Higher response rates are possible with extreme diligence, time, incentive payments, and expert strategy. But time and money are not always practical solutions. So the question we usually face is not how to fix low response rates, but rather how to assess the impact of low response rates on our data.
Recent data from a team of public health researchers at Boston University has added to a growing body of literature showing that higher response rates may not matter. Their research is a particularly welcome addition because it was unique in two important ways: First, their data is from a B2B survey of very high level (chief officer) executives who are notoriously difficult to reach for surveys. Second, they achieved a remarkably high 95% response rate, which gave them the perfect vantage point for some clever analysis.
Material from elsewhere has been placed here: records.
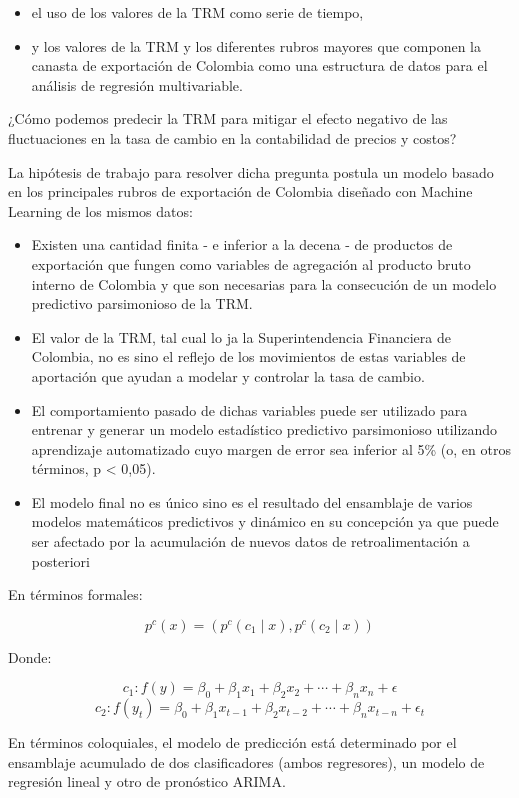\begin{itemize}
\item el uso de los valores de la TRM como serie de tiempo,
\item y los valores de la TRM y los diferentes rubros mayores que componen la canasta de exportación de Colombia como una estructura de datos para el análisis de regresión multivariable.
\end{itemize}

¿Cómo podemos predecir la TRM para mitigar el efecto negativo de las fluctuaciones en la tasa de cambio en la contabilidad de precios y costos?

La hipótesis de trabajo para resolver dicha pregunta postula un modelo basado en los principales rubros de exportación de Colombia diseñado con Machine Learning de los mismos datos:
\begin{itemize}
\item Existen una cantidad finita - e inferior a la decena - de productos de exportación que fungen como variables de agregación al producto bruto interno de Colombia y que son necesarias para la consecución de un modelo predictivo parsimonioso de la TRM.
\item El valor de la TRM, tal cual lo ja la Superintendencia Financiera de Colombia, no es sino el reflejo de los movimientos de estas variables de aportación que ayudan a modelar y controlar la tasa de cambio.
\item El comportamiento pasado de dichas variables puede ser utilizado para entrenar y generar un modelo estadístico predictivo parsimonioso utilizando aprendizaje automatizado cuyo margen de error sea inferior al 5\% (o, en otros términos, p < 0,05).
\item El modelo final no es único sino es el resultado del ensamblaje de varios modelos matemáticos predictivos y dinámico en su concepción ya que puede ser afectado por la acumulación de nuevos datos de retroalimentación a posteriori 
\end{itemize}

En términos formales:

\[ p^{c}(x) = (p^{c}(c_{1} \mid x),p^{c}(c_{2} \mid x)) \]

Donde:

\[ c_{1} : f(y) = \beta_{0} + \beta_{1}x_{1} + \beta_{2}x_{2} + \cdots + \beta_{n}x_{n} + \epsilon \]
\[ c_{2} : f(y_{t}) = \beta_{0} + \beta_{1}x_{t-1} + \beta_{2}x_{t-2} + \cdots + \beta_{n}x_{t-n} + \epsilon_{t}\]

En términos coloquiales, el modelo de predicción está determinado por el ensamblaje acumulado de dos clasificadores (ambos regresores), un modelo de regresión lineal y otro de pronóstico ARIMA.

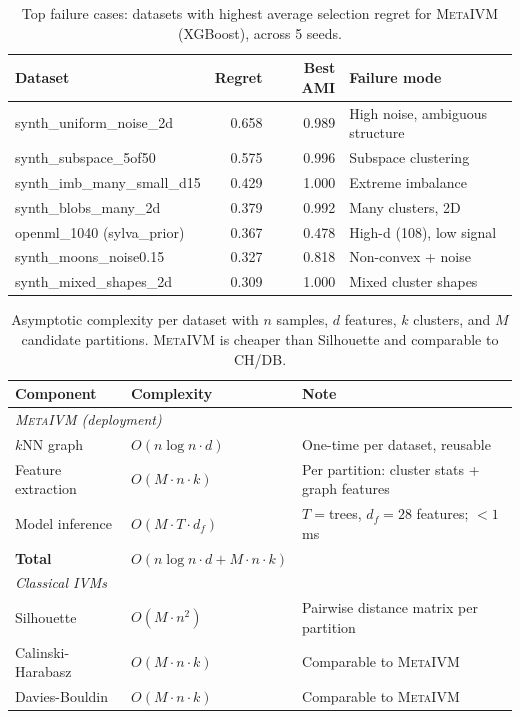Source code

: \documentclass[10pt]{article} %
\newcommand{\ours}{\textsc{MetaIVM}}
\begin{document}
\begin{table}[h]
\centering
\caption{Top failure cases: datasets with highest average selection regret for \ours{} (XGBoost), across 5 seeds.}
\label{tab:failure}
\small
\begin{tabular}{lrrl}
\toprule
\textbf{Dataset} & \textbf{Regret} & \textbf{Best AMI} & \textbf{Failure mode} \\
\midrule
synth\_uniform\_noise\_2d & 0.658 & 0.989 & High noise, ambiguous structure \\
synth\_subspace\_5of50 & 0.575 & 0.996 & Subspace clustering \\
synth\_imb\_many\_small\_d15 & 0.429 & 1.000 & Extreme imbalance \\
synth\_blobs\_many\_2d & 0.379 & 0.992 & Many clusters, 2D \\
openml\_1040 (sylva\_prior) & 0.367 & 0.478 & High-d (108), low signal \\
synth\_moons\_noise0.15 & 0.327 & 0.818 & Non-convex + noise \\
synth\_mixed\_shapes\_2d & 0.309 & 1.000 & Mixed cluster shapes \\
\bottomrule
\end{tabular}
\end{table}

\begin{table}[h]
\centering
\caption{Asymptotic complexity per dataset with $n$ samples, $d$ features, $k$ clusters, and $M$ candidate partitions. \ours{} is cheaper than Silhouette and comparable to CH/DB.}
\label{tab:complexity}
\small
\begin{tabular}{lll}
\toprule
\textbf{Component} & \textbf{Complexity} & \textbf{Note} \\
\midrule
\multicolumn{3}{l}{\textit{\ours{} (deployment)}} \\
$k$NN graph & $O(n \log n \cdot d)$ & One-time per dataset, reusable \\
Feature extraction & $O(M \cdot n \cdot k)$ & Per partition: cluster stats + graph features \\
Model inference & $O(M \cdot T \cdot d_f)$ & $T{=}$trees, $d_f{=}28$ features; $< 1$\,ms \\
\textbf{Total} & $O(n \log n \cdot d + M \cdot n \cdot k)$ & \\
\midrule
\multicolumn{3}{l}{\textit{Classical IVMs}} \\
Silhouette & $O(M \cdot n^2)$ & Pairwise distance matrix per partition \\
Calinski-Harabasz & $O(M \cdot n \cdot k)$ & Comparable to \ours{} \\
Davies-Bouldin & $O(M \cdot n \cdot k)$ & Comparable to \ours{} \\
\bottomrule
\end{tabular}
\end{table}
\end{document}
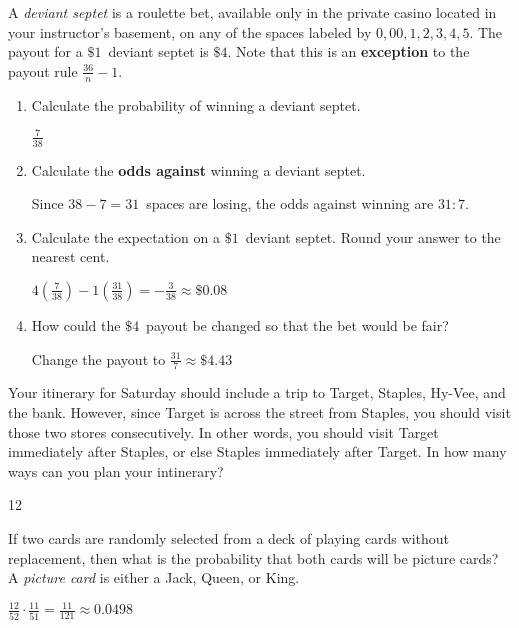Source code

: \documentclass[answers,addpoints,12pt]{exam}
\begin{document}
\begin{questions}
\begin{solution}
\end{solution}

\question[10]
A {\em deviant septet} is a roulette bet,
available only in the private casino located
in your instructor's basement, on any of the spaces labeled by
$0,00,1,2,3,4,5$. The payout for a $\$1$~deviant septet
is $\$4$.
Note that this is an {\bf exception} to the
payout rule $\frac{36}{n}-1$.
\begin{enumerate}
\item Calculate the probability of winning a deviant septet.
\begin{solution} $\frac{7}{38}$
\end{solution}
\item Calculate the {\bf odds against} winning a deviant septet.
\begin{solution}
Since $38-7=31$~spaces are losing, the odds against winning
are $31:7$.
\end{solution}
\item Calculate the expectation on a $\$1$~deviant septet.
Round your answer to the nearest cent.
\begin{solution}
$4\left(\frac{7}{38}\right)-1\left(\frac{31}{38}\right)=-\frac{3}{38}
\approx\$0.08$
\end{solution}
\item How could the $\$4$~payout
be changed so that the bet would be fair?
\begin{solution}
Change the payout to $\frac{31}{7}\approx\$ 4.43$
\end{solution}
\end{enumerate}

\question[15] Your itinerary for Saturday should
include a trip to Target, Staples, Hy-Vee, and the bank.
However, since Target is across the street from Staples,
you should visit those two stores consecutively. In other
words, you should visit Target immediately after Staples, or else
Staples immediately after Target. In how many ways
can you plan your intinerary?
\begin{solution}12\end{solution}

\question[10] If two cards are randomly selected from a deck
of playing cards without replacement,
then what is the probability that both cards
will be picture cards?  A {\em picture card} is either a Jack, Queen, or King.
\begin{solution}
$\frac{12}{52}\cdot\frac{11}{51}=\frac{11}{121}\approx 0.0498$
\end{solution}


\end{questions}
\end{document}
Here is what they did: They compared the final outcome of their extremely-high-response-rate-survey to earlier snapshots of their data when the response rate was low. What if they had stopped early? What if they had settled for less-than-perfect? How would the results have been different from what they found with near-perfect 95%?
The researchers looked at respondent demographics, characteristics of the firms represented, responses to factual questions, attitudinal measures, and so on. They found:
Across waves, there were no significant differences between responses to two factual report questions or the single- or multi-item scale measures of attitudes. According to a “what-if” analysis of cumulative results by wave, the same conclusions would have been reached if data collection had been halted at earlier points in time.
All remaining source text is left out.